▶ [YOUR INSTRUCTIONS]: Extract each line of the records below that contains the word "parts".
◆ ◆ ◆
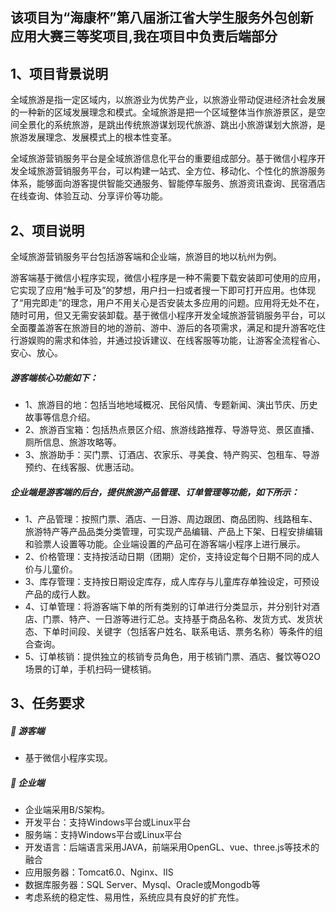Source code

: 该项目为“海康杯”第八届浙江省大学生服务外包创新应用大赛三等奖项目,我在项目中负责后端部分
-----------------------------------------
## 1、项目背景说明
全域旅游是指一定区域内，以旅游业为优势产业，以旅游业带动促进经济社会发展的一种新的区域发展理念和模式。全域旅游是把一个区域整体当作旅游景区，是空间全景化的系统旅游，是跳出传统旅游谋划现代旅游、跳出小旅游谋划大旅游，是旅游发展理念、发展模式上的根本性变革。

全域旅游营销服务平台是全域旅游信息化平台的重要组成部分。基于微信小程序开发全域旅游营销服务平台，可以构建一站式、全方位、移动化、个性化的旅游服务体系，能够面向游客提供智能交通服务、智能停车服务、旅游资讯查询、民宿酒店在线查询、体验互动、分享评价等功能。
## 2、项目说明
全域旅游营销服务平台包括游客端和企业端，旅游目的地以杭州为例。

游客端基于微信小程序实现，微信小程序是一种不需要下载安装即可使用的应用，它实现了应用“触手可及”的梦想，用户扫一扫或者搜一下即可打开应用。也体现了“用完即走”的理念，用户不用关心是否安装太多应用的问题。应用将无处不在，随时可用，但又无需安装卸载。基于微信小程序开发全域旅游营销服务平台，可以全面覆盖游客在旅游目的地的游前、游中、游后的各项需求，满足和提升游客吃住行游娱购的需求和体验，并通过投诉建议、在线客服等功能，让游客全流程省心、安心、放心。
##### 游客端核心功能如下：
* 1、旅游目的地：包括当地地域概况、民俗风情、专题新闻、演出节庆、历史故事等信息介绍。
* 2、旅游百宝箱：包括热点景区介绍、旅游线路推荐、导游导览、景区直播、厕所信息、旅游攻略等。
* 3、旅游助手：买门票、订酒店、农家乐、寻美食、特产购买、包租车、导游预约、在线客服、优惠活动。
##### 企业端是游客端的后台，提供旅游产品管理、订单管理等功能，如下所示：
* 1、产品管理：按照门票、酒店、一日游、周边跟团、商品团购、线路租车、旅游特产等产品品类分类管理，可实现产品编辑、产品上下架、日程安排编辑和验票人设置等功能。企业端设置的产品可在游客端小程序上进行展示。
* 2、价格管理：支持按活动日期（团期）定价，支持设定每个日期不同的成人价与儿童价。
* 3、库存管理：支持按日期设定库存，成人库存与儿童库存单独设定，可预设产品的成行人数。
* 4、订单管理：将游客端下单的所有类别的订单进行分类显示，并分别针对酒店、门票、特产、一日游等进行汇总。支持基于商品名称、发货方式、发货状态、下单时间段、关键字（包括客户姓名、联系电话、票务名称）等条件的组合查询。
* 5、订单核销：提供独立的核销专员角色，用于核销门票、酒店、餐饮等O2O场景的订单，手机扫码一键核销。
## 3、任务要求
##### 	游客端
* 基于微信小程序实现。
##### 	企业端
* 企业端采用B/S架构。
* 开发平台：支持Windows平台或Linux平台
* 服务端：支持Windows平台或Linux平台
* 开发语言：后端语言采用JAVA，前端采用OpenGL、vue、three.js等技术的融合
* 应用服务器：Tomcat6.0、Nginx、IIS
* 数据库服务器：SQL Server、Mysql、Oracle或Mongodb等
* 考虑系统的稳定性、易用性，系统应具有良好的扩充性。
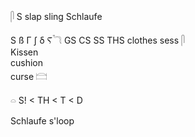 𓋴 S  slap sling Schlaufe  
  
S ß Γ ʃ δ Ⲋ𓆓 GS CS SS THS clothes sess 𓋴   
Kissen  
cushion  
curse 𓊭   
  
𓏏 S! < TH < T < D  
  
Schlaufe s'loop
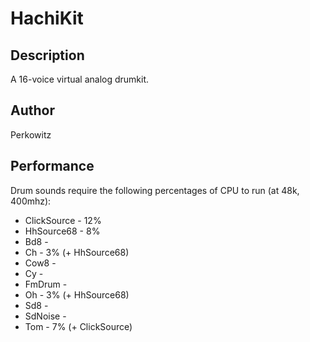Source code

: # HachiKit

## Description
A 16-voice virtual analog drumkit.


## Author

Perkowitz

## Performance

Drum sounds require the following percentages of CPU to run (at 48k, 400mhz):
- ClickSource - 12%
- HhSource68 - 8%
- Bd8 - 
- Ch - 3% (+ HhSource68)
- Cow8 - 
- Cy - 
- FmDrum - 
- Oh - 3% (+ HhSource68)
- Sd8 - 
- SdNoise - 
- Tom - 7% (+ ClickSource)

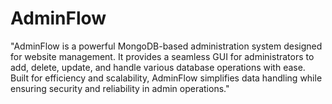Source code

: # AdminFlow
"AdminFlow is a powerful MongoDB-based administration system designed for website management. It provides a seamless GUI for administrators to add, delete, update, and handle various database operations with ease. Built for efficiency and scalability, AdminFlow simplifies data handling while ensuring security and reliability in admin operations."

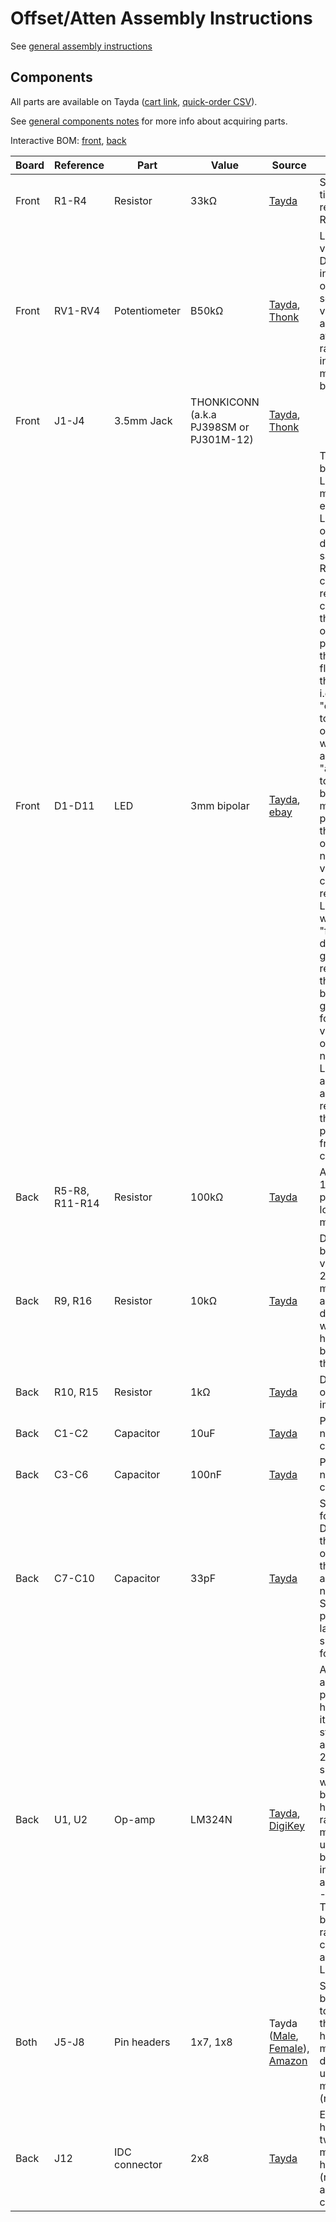 # Offset/Atten Assembly Instructions

See [general assembly instructions](https://quinnfreedman.github.io/modular/docs/assembly)

## Components

All parts are available on Tayda ([cart link](https://www.taydaelectronics.com/savecartpro/index/savenewquote/qid/97040674128), [quick-order CSV](https://freemodular.org/modules/OffsetAtten/fm_oa_tayda_bom.csv)).

See [general components notes](https://quinnfreedman.github.io/modular/docs/components) for more info about acquiring parts.

Interactive BOM: [front](https://quinnfreedman.github.io/fm-artifacts/OffsetAtten/rng_pcb_front_interactive_bom.html), [back](https://quinnfreedman.github.io/fm-artifacts/OffsetAtten/rng_pcb_back_interactive_bom.html)

| Board | Reference | Part             | Value                                   | Source  | Comment |
| ----- | --------- | ---------------- | --------------------------------------- | ------- | ------- |
| Front | R1-R4     | Resistor         | 33kΩ                                    | [Tayda](https://www.taydaelectronics.com/resistors/1-4w-metal-film-resistors/resistor-33k-ohm-1-4w-1-metal-film-pkg-of-10.html) | Should be ~5/7 times the resistance of RV2 & RV4. |
| Front | RV1-RV4   | Potentiometer    | B50kΩ                                   | [Tayda](https://www.taydaelectronics.com/50k-ohm-linear-taper-potentiometer-d-shaft-pcb-9mm.html), [Thonk](https://www.thonk.co.uk/shop/alpha-9mm-pots-dshaft/) | Linear. Any value is fine. Determines the input impedance of the module, so a higher value will mean a better attenuation range for some inputs (100k might actually be better). |
| Front | J1-J4     | 3.5mm Jack       | THONKICONN (a.k.a PJ398SM or PJ301M-12) | [Tayda](https://www.taydaelectronics.com/pj-3001f-3-5-mm-mono-phone-jack.html), [Thonk](https://www.thonk.co.uk/shop/thonkiconn/) | |
| Front | D1-D11    | LED              | 3mm bipolar                             | [Tayda](https://www.taydaelectronics.com/leds/round-leds/3mm-leds/bi-color-led-3mm-red-green.html), [ebay](https://www.ebay.com/itm/133972966618) | This is a bipolar/bi-color LED. That means it is essentially two LEDs wired in opposite directions in the same package. Reversing the connection reverses the colors. When the module is outputting a positive voltage, the current will flow "forwards" through the LED, i.e. the square "cathode" hole towards the top of the module will be negative and the round "anode" hole towards the bottom of the module will be positive. When the module is outputting a negative voltage, the current will be reversed. The LEDs I bought were red in their "forward" direction and green in reverse, so I put them in backwards to get a green light for positive voltages. If you only have normal unipolar LEDs, just solder another led or any diode in reverse across the legs to protect the LED from the reverse current. |
| Back  | R5-R8, R11-R14 | Resistor    | 100kΩ                                   | [Tayda](https://www.taydaelectronics.com/10-x-resistor-100k-ohm-1-4w-1-metal-film-pkg-of-10.html) | Any value 10k-100k is probably fine as long as they all match. |
| Back  | R9, R16   | Resistor         | 10kΩ                                    | [Tayda](https://www.taydaelectronics.com/resistors/1-4w-metal-film-resistors/10-x-resistor-10k-ohm-1-4w-1-metal-film-pkg-of-10.html) | Determines LED brightness. Any value between 220Ω-10kΩ might be appropriate depending on which LEDs you have and how bright you want them. |
| Back  | R10, R15  | Resistor         | 1kΩ                                     | [Tayda](https://www.taydaelectronics.com/resistors/1-4w-metal-film-resistors/10-x-resistor-1k-ohm-1-4w-1-metal-film-pkg-of-10.html) | Determines output impedance |
| Back  | C1-C2     | Capacitor        | 10uF                                    | [Tayda](https://www.taydaelectronics.com/10uf-16v-85c-radial-electrolytic-capacitor.html) | Power supply noise filtering capacitors |
| Back  | C3-C6     | Capacitor        | 100nF                                   | [Tayda](https://www.taydaelectronics.com/a-553-0-1uf-50v-ceramic-disc-capacitor-pkg-of-10.html) | Power supply noise filtering capacitors |
| Back  | C7-C10    | Capacitor        | 33pF                                    | [Tayda](https://www.taydaelectronics.com/capacitors/ceramic-disc-capacitors/10-x-33pf-50v-ceramic-disc-capacitor-pkg-of-10.html) | Stabilizing cap for op-amps. Depending on the model of op-amps used, these probably aren't strictly necessary. Should be proportionally larger if using smaller resistors for R5-R8. |
| Back  | U1, U2    | Op-amp           | LM324N                                  | [Tayda](https://www.taydaelectronics.com/lm324n-lm324-324-low-power-quad-op-amp-ic.html), [DigiKey](https://www.digikey.com/en/products/detail/texas-instruments/LM324N/277627) | Any quad op-amp would probably work here, as long as it follows the standard pinout and can handle 24V power supply. A TL074 would work fine, but it can't handle rail-to-rail inputs, so it might give unexpected behavior if the input or output approaches -12V. Therefore, it is better to use a rail-to-rail-capable op-amp like the LM324. |
| Both  | J5-J8     | Pin headers      | 1x7, 1x8                                | Tayda ([Male](https://www.taydaelectronics.com/40-pin-2-54-mm-single-row-pin-header-strip.html), [Female](https://www.taydaelectronics.com/40-pin-2-54-mm-single-row-female-pin-header.html)), [Amazon](https://www.amazon.com/gp/product/B074HVBTZ4) | Solder the two boards directly together using the male headers or make them detachable using a male/female pair (recommended). |
| Back  | J12       | IDC connector    | 2x8                                     | [Tayda](https://www.taydaelectronics.com/16-pin-box-header-connector-2-54mm.html) | Eurorack power header. Can use two rows of male pin headers or (recommended) a shrouded connector. |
◆ ◆ ◆
▶ [EXERCISE SOLUTION]:
All parts are available on Tayda ([cart link](https://www.taydaelectronics.com/savecartpro/index/savenewquote/qid/97040674128), [quick-order CSV](https://freemodular.org/modules/OffsetAtten/fm_oa_tayda_bom.csv)).
See [general components notes](https://quinnfreedman.github.io/modular/docs/components) for more info about acquiring parts.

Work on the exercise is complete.